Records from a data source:
──────
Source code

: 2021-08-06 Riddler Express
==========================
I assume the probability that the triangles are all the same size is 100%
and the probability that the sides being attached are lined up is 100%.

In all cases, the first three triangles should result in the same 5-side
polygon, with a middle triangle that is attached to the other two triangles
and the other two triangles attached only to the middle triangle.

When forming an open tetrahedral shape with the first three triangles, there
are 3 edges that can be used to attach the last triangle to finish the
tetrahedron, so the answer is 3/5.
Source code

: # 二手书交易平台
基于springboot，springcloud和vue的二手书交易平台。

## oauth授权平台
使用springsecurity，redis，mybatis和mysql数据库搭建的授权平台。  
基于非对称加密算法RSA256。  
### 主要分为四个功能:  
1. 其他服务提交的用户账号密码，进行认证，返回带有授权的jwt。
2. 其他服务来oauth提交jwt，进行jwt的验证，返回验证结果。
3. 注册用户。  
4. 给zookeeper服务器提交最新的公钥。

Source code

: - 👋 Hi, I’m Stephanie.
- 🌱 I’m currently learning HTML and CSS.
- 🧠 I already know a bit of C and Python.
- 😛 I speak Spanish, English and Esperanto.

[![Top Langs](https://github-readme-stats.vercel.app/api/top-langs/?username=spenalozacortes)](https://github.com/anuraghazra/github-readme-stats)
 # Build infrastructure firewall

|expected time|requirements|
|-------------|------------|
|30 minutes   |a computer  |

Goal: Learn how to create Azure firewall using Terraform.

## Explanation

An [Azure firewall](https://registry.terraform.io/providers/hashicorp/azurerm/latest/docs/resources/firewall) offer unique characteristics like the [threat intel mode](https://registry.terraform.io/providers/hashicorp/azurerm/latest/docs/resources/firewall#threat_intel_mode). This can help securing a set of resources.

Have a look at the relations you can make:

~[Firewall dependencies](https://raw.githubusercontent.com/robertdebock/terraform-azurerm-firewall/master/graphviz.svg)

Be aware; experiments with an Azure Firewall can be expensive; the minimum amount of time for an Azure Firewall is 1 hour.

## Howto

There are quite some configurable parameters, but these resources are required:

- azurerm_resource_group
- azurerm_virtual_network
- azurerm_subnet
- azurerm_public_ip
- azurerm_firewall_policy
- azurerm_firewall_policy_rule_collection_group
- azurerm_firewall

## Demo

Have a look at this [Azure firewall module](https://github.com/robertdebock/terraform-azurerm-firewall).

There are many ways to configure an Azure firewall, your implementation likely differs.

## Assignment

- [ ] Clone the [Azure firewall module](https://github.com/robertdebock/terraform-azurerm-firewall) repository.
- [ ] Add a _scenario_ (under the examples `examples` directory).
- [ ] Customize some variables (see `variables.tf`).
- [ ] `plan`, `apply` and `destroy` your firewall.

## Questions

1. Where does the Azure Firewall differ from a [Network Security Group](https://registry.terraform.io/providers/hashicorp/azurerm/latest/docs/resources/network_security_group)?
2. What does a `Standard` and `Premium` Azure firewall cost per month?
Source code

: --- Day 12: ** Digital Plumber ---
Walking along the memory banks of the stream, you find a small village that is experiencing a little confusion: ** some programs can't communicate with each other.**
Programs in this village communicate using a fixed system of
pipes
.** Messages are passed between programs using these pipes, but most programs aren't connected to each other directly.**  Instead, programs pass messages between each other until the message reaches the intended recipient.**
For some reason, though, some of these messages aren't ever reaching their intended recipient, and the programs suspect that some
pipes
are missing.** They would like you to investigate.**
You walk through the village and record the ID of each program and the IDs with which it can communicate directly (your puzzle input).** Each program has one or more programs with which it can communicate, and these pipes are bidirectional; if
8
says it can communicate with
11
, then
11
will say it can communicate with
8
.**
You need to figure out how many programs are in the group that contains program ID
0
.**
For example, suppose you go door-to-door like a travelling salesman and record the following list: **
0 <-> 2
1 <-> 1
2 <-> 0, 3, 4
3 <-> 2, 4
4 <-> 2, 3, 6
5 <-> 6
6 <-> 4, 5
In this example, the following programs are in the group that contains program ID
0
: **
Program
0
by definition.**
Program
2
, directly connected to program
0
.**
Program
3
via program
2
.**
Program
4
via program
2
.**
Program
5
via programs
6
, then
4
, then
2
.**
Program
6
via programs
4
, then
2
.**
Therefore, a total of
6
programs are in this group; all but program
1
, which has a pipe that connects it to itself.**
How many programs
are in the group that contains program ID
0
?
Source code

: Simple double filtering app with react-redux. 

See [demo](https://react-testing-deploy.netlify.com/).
──────
All of the entries, from the first line to the last, should be duplicated exactly.

**RESPONSE TO THIS TASK**
Source code

: 2021-08-06 Riddler Express
==========================
I assume the probability that the triangles are all the same size is 100%
and the probability that the sides being attached are lined up is 100%.

In all cases, the first three triangles should result in the same 5-side
polygon, with a middle triangle that is attached to the other two triangles
and the other two triangles attached only to the middle triangle.

When forming an open tetrahedral shape with the first three triangles, there
are 3 edges that can be used to attach the last triangle to finish the
tetrahedron, so the answer is 3/5.
Source code

: # 二手书交易平台
基于springboot，springcloud和vue的二手书交易平台。

## oauth授权平台
使用springsecurity，redis，mybatis和mysql数据库搭建的授权平台。  
基于非对称加密算法RSA256。  
### 主要分为四个功能:  
1. 其他服务提交的用户账号密码，进行认证，返回带有授权的jwt。
2. 其他服务来oauth提交jwt，进行jwt的验证，返回验证结果。
3. 注册用户。  
4. 给zookeeper服务器提交最新的公钥。

Source code

: - 👋 Hi, I’m Stephanie.
- 🌱 I’m currently learning HTML and CSS.
- 🧠 I already know a bit of C and Python.
- 😛 I speak Spanish, English and Esperanto.

[![Top Langs](https://github-readme-stats.vercel.app/api/top-langs/?username=spenalozacortes)](https://github.com/anuraghazra/github-readme-stats)
 # Build infrastructure firewall

|expected time|requirements|
|-------------|------------|
|30 minutes   |a computer  |

Goal: Learn how to create Azure firewall using Terraform.

## Explanation

An [Azure firewall](https://registry.terraform.io/providers/hashicorp/azurerm/latest/docs/resources/firewall) offer unique characteristics like the [threat intel mode](https://registry.terraform.io/providers/hashicorp/azurerm/latest/docs/resources/firewall#threat_intel_mode). This can help securing a set of resources.

Have a look at the relations you can make:

~[Firewall dependencies](https://raw.githubusercontent.com/robertdebock/terraform-azurerm-firewall/master/graphviz.svg)

Be aware; experiments with an Azure Firewall can be expensive; the minimum amount of time for an Azure Firewall is 1 hour.

## Howto

There are quite some configurable parameters, but these resources are required:

- azurerm_resource_group
- azurerm_virtual_network
- azurerm_subnet
- azurerm_public_ip
- azurerm_firewall_policy
- azurerm_firewall_policy_rule_collection_group
- azurerm_firewall

## Demo

Have a look at this [Azure firewall module](https://github.com/robertdebock/terraform-azurerm-firewall).

There are many ways to configure an Azure firewall, your implementation likely differs.

## Assignment

- [ ] Clone the [Azure firewall module](https://github.com/robertdebock/terraform-azurerm-firewall) repository.
- [ ] Add a _scenario_ (under the examples `examples` directory).
- [ ] Customize some variables (see `variables.tf`).
- [ ] `plan`, `apply` and `destroy` your firewall.

## Questions

1. Where does the Azure Firewall differ from a [Network Security Group](https://registry.terraform.io/providers/hashicorp/azurerm/latest/docs/resources/network_security_group)?
2. What does a `Standard` and `Premium` Azure firewall cost per month?
Source code

: --- Day 12: ** Digital Plumber ---
Walking along the memory banks of the stream, you find a small village that is experiencing a little confusion: ** some programs can't communicate with each other.**
Programs in this village communicate using a fixed system of
pipes
.** Messages are passed between programs using these pipes, but most programs aren't connected to each other directly.**  Instead, programs pass messages between each other until the message reaches the intended recipient.**
For some reason, though, some of these messages aren't ever reaching their intended recipient, and the programs suspect that some
pipes
are missing.** They would like you to investigate.**
You walk through the village and record the ID of each program and the IDs with which it can communicate directly (your puzzle input).** Each program has one or more programs with which it can communicate, and these pipes are bidirectional; if
8
says it can communicate with
11
, then
11
will say it can communicate with
8
.**
You need to figure out how many programs are in the group that contains program ID
0
.**
For example, suppose you go door-to-door like a travelling salesman and record the following list: **
0 <-> 2
1 <-> 1
2 <-> 0, 3, 4
3 <-> 2, 4
4 <-> 2, 3, 6
5 <-> 6
6 <-> 4, 5
In this example, the following programs are in the group that contains program ID
0
: **
Program
0
by definition.**
Program
2
, directly connected to program
0
.**
Program
3
via program
2
.**
Program
4
via program
2
.**
Program
5
via programs
6
, then
4
, then
2
.**
Program
6
via programs
4
, then
2
.**
Therefore, a total of
6
programs are in this group; all but program
1
, which has a pipe that connects it to itself.**
How many programs
are in the group that contains program ID
0
?
Source code

: Simple double filtering app with react-redux. 

See [demo](https://react-testing-deploy.netlify.com/).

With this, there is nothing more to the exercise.